Ben je veehouder met melkvee, varkens en/of vleeskalveren en heb je een bedrijf met piekbelasting? Weet dan dat als je wilt bijdragen aan het verminderen van de stikstofneerslag op overbelaste Natura 2000-gebieden, je daarvoor vanaf 21 oktober 2024 gebruik kunt maken van een nieuwe subsidieregeling: de Subsidie voor investeringen in verduurzaming voor veehouderijlocaties met piekbelasting (Sbv). Je kunt de subsidie krijgen als je investeert in bewezen technieken die de stikstofneerslag fors verminderen, zoals stalsystemen en luchtwassers. Een belangrijke voorwaarde is dat het aantal dieren op jouw bedrijf vijf jaar niet toeneemt. Het budget bedraagt tussen € 25.000 en € 600.000 per aanvraag. Je kunt de subsidie nog tot en met 8 januari 2025 aanvragen bij de RVO.

Nieuwe verplaatsingsregeling op komst

Naast deze subsidie zitten er nog twee andere, nieuwe subsidieregelingen in de pijplijn in het kader van de aanpak piekbelasting. De ene regeling betreft de Landelijke verplaatsingsregeling veehouderijen met piekbelasting (Lvvp). Deze regeling subsidieert de vrijwillige verplaatsing van de veehouderij naar een locatie met minder stikstofneerslag dan de overbelaste Natura 2000-gebieden. Hiervoor gaat het aanvraagloket bij de RVO open op 6 januari 2025.

De andere subsidieregeling betreft de vrijwillige Landelijke beëindigingsregeling veehouderijlocaties (Lbv) voor kleinere sectoren, zoals melkgeiten en konijnen. Deze subsidie kan je aanvragen tussen 18 november en 20 december 2024.
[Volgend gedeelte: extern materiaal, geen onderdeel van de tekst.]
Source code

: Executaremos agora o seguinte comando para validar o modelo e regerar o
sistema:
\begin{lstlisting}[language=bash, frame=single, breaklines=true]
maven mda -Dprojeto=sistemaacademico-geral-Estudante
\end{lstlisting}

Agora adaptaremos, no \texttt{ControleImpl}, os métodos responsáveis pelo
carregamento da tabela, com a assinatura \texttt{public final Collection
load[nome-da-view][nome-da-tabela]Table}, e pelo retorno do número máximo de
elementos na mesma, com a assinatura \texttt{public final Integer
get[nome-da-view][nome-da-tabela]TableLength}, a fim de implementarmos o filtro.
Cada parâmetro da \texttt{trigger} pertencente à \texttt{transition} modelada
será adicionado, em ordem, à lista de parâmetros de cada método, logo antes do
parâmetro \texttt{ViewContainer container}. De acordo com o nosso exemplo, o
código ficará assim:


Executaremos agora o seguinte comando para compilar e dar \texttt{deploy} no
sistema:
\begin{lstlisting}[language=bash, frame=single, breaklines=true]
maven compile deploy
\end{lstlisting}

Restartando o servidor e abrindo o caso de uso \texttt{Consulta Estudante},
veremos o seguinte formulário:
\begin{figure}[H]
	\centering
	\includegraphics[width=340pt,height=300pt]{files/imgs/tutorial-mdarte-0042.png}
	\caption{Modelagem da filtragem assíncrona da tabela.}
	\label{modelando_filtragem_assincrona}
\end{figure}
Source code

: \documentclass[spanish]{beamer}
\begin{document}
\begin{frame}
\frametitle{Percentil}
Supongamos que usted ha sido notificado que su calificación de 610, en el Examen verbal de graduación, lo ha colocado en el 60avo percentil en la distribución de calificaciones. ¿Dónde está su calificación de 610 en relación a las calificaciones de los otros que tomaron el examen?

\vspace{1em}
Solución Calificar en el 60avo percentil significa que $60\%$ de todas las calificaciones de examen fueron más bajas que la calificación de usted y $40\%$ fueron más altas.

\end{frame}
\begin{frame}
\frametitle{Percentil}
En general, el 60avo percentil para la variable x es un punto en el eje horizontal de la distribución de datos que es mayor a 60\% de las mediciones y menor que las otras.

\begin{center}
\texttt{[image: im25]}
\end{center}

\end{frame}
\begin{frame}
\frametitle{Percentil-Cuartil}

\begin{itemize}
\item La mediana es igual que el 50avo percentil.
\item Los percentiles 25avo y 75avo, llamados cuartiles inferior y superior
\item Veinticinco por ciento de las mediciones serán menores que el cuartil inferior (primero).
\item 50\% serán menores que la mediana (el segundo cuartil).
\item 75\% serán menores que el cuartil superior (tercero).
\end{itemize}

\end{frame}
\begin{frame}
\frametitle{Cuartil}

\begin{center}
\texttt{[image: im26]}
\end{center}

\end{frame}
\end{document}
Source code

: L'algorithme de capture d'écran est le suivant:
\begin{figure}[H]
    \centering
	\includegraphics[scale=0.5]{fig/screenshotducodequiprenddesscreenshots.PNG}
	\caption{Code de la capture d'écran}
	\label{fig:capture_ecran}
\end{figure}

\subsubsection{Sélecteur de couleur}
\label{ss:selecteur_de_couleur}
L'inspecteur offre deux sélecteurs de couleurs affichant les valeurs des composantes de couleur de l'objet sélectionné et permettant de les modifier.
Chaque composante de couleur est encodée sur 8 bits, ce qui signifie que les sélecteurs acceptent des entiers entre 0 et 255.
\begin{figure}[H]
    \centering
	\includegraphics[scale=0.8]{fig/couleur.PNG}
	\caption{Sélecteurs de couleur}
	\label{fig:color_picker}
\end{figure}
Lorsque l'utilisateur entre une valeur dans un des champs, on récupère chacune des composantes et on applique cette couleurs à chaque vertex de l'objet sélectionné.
De nieuwe KOR komt eraan – onderneem tijdig actie

De kleineondernemersregeling (KOR) wijzigt per 1 januari 2025. Wellicht heb je hierover inmiddels een brief ontvangen van de Belastingdienst. De wijziging is het gevolg van nieuwe EU-regels waaraan alle EU-lidstaten moeten voldoen. Hierdoor wordt het mogelijk dat je in de ene EU-lidstaat gebruik kunt maken van de KOR in een andere EU-lidstaat, als die een dergelijke regeling heeft. Daartoe worden de kleineondernemersregelingen in de diverse lidstaten zoveel als mogelijk geüniformeerd. Een belangrijke aanvullende voorwaarde is dat jouw jaaromzet in de gehele EU onder de grens van € 100.000 moet blijven.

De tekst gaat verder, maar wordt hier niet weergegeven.